Ali Reza Sheikholeslami, a noted scholar of Middle Eastern and Iranian history and politics died at his home in Oxford, England, on January 9, 2018. He was 76.
Ali Reza Sheikholeslami was born in Tehran in 1941. After completing his secondary school education in Iran and a two-year course of study for his A-Levels at Bell School in Cambridge, England (1960–62), he attended Columbia University, where he received a BA in political science in 1967. He continued his graduate studies at Northwestern University (MA in political science, 1968) with a focus on religion and politics in Egypt. Subsequently, he pursued his doctoral studies at the University of California, Los Angeles, with a focus on Qajar history. He wrote his dissertation on “The Structure of Central Authority in Iran, 1871–1896” and received his PhD in Islamic studies in 1975.
After obtaining his doctorate, Sheikholeslami served as an assistant professor of political science at the University of Washington from 1975 to 1985, where his commitment to the intellectual development of his students won him the “Most Distinguished Teacher Award” at the university. He continued his scholarly research in Iran and, later, as a research fellow at the Center for Middle Eastern Studies at Harvard (1987–88) and a visiting senior fellow at St Antony's College, University of Oxford (1988–90). In 1990, he was appointed as the inaugural Soudavar Chair of Persian Studies and Professorial Fellow at Wadham College, also at Oxford, a position that he held until his retirement in 2006. Following his retirement from Oxford, he accepted a visiting appointment in international studies at the American University of Sharjah, UAE, and taught there for the next two years (2006–08).
Professor Sheikholeslami's scholarly research and publications covered a wide range of topics. He started with an interest in the comparative politics and political economy of the Middle East, leading to the publication of the Political Economy of Saudi Arabia (University of Washington Press, 1984). But gradually his interests shifted toward Iran's political and social history in the late Qajar era. In his The Central Structure of Authority in Qajar Iran, 1871 –1896 (Scholars Press, 1997), based on extensive use of the Iranian Ministry of Foreign Affairs’ archives, he analyzed the extent and limits of the patrimonial authority of the Qajar monarch Nasir al-Din Shah (1848–1896), as well as the Qajars’ traditional conception of justice – not as an egalitarian principle, but as a way of preserving the traditional hierarchies within the social order. In an incisive analysis of the exploitative and corrupt practices by the long-reigning Qajar monarch, he showed how the country's major administrative offices were periodically sold to the highest bidders, who were then free to take advantage of their positions to collect arbitrarily set taxes and payoffs – thus placing much of the burden of productive, profit-generating labor on the shoulders of the peasantry.

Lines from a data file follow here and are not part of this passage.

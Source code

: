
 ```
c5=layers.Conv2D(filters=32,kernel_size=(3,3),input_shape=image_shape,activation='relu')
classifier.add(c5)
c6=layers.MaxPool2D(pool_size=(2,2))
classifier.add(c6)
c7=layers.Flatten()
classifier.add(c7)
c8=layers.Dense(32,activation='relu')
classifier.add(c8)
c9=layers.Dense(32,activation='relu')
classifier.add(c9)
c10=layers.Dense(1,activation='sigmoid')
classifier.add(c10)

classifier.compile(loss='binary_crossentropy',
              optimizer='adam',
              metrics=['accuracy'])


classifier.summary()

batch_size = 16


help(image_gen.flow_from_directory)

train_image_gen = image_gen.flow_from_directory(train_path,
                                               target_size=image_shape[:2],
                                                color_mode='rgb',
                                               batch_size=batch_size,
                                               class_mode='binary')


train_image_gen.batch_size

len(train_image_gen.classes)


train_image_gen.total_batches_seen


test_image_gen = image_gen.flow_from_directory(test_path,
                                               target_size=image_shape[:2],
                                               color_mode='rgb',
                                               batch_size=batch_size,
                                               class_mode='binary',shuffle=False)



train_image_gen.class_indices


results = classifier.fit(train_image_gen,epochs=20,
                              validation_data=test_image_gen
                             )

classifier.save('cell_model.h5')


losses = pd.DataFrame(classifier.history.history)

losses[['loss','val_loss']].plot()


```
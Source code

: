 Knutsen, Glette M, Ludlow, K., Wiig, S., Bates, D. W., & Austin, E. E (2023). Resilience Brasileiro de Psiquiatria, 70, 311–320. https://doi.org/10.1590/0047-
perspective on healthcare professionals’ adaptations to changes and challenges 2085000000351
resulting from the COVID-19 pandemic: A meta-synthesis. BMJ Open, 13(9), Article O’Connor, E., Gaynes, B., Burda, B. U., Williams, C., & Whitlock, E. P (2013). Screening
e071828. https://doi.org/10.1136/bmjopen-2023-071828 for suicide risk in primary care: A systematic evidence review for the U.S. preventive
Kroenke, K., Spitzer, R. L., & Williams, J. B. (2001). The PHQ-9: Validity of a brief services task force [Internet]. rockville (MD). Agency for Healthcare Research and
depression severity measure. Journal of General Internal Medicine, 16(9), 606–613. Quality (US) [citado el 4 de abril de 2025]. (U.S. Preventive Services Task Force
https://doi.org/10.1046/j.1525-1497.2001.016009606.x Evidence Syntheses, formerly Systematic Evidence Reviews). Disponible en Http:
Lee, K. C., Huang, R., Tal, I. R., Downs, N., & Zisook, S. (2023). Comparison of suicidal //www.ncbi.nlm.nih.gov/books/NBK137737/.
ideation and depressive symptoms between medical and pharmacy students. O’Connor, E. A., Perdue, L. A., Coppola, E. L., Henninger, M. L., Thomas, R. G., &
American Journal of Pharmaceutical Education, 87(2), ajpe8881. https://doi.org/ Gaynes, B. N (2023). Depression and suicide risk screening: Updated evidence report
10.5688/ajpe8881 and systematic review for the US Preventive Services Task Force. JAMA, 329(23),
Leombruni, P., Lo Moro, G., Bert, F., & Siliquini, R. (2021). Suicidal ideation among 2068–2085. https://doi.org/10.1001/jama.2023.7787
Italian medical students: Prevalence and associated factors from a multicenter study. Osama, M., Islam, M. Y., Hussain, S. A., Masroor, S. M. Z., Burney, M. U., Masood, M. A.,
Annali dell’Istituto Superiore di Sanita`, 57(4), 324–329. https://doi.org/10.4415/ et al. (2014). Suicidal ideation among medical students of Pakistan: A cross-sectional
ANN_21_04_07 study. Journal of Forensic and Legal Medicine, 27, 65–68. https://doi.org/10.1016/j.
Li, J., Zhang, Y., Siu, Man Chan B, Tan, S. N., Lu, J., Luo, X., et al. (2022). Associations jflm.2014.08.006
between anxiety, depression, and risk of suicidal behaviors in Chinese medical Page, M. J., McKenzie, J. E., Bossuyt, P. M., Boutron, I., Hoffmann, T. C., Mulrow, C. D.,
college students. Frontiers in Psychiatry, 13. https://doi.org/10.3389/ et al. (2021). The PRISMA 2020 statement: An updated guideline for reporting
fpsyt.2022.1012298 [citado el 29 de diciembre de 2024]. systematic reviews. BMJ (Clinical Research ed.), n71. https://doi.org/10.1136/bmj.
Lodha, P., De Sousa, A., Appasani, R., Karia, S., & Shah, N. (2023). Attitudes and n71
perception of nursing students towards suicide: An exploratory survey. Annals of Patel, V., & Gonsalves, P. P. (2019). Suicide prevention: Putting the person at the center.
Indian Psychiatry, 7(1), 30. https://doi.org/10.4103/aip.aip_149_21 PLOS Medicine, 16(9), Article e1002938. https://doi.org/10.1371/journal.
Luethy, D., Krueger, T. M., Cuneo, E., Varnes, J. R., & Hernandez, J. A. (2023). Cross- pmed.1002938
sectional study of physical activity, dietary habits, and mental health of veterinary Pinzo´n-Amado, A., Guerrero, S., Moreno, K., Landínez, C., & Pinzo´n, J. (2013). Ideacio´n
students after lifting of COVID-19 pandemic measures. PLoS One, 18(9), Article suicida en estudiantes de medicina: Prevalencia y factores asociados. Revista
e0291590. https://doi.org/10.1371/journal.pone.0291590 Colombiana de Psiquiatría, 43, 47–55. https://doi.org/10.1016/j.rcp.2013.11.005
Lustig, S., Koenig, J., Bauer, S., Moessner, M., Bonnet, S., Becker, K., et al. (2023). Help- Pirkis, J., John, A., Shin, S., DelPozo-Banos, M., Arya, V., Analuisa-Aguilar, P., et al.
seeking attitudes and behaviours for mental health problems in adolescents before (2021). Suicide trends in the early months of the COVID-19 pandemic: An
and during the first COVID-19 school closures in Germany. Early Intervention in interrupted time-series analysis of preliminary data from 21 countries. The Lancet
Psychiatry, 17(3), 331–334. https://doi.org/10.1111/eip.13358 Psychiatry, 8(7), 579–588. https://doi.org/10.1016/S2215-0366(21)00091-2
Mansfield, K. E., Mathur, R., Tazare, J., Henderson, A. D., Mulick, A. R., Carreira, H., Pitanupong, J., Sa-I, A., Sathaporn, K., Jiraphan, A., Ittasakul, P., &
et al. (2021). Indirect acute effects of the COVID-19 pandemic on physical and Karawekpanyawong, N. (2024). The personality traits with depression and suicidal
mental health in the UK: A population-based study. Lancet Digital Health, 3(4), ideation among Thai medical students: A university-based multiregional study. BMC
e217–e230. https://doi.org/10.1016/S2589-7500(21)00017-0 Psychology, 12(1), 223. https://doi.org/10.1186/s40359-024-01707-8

In addition to the above monographs, Sheikholeslami wrote numerous articles, chapters, and encyclopedia entries, both in Persian and in English, on such varied topics as “The Transformation of Iran's Political Culture” (2000), “Saudi Arabia and the United States: Partnership in the Persian Gulf” (1997), “From Religious Accommodation to Religious Revolution: The Transformation of Shi'ism in Iran” (1986), and “The Creation and the Dignity of Man in Islam” (2004).
His appointment as the Soudavar Chair of Persian Studies at Oxford was the pinnacle of Sheikholeslami's academic career. The tradition-bound atmosphere of the university suited his own conservative temperament and proclivities. Aside from being a dedicated teacher and mentor to numerous students, he cherished the company of his Wadham College colleagues and affiliates, most of whom were in fields other than his own. This was very much in line with his own intellectual style of always wanting to venture beyond the confines of any narrow academic specialty or discipline. His courtly manners, combined with genuine warmth and love for spirited conversation, made him a favorite colleague and a sought-after companion to many. He is survived by his loving wife, Shahrzad Vigeh Sheikholeslami.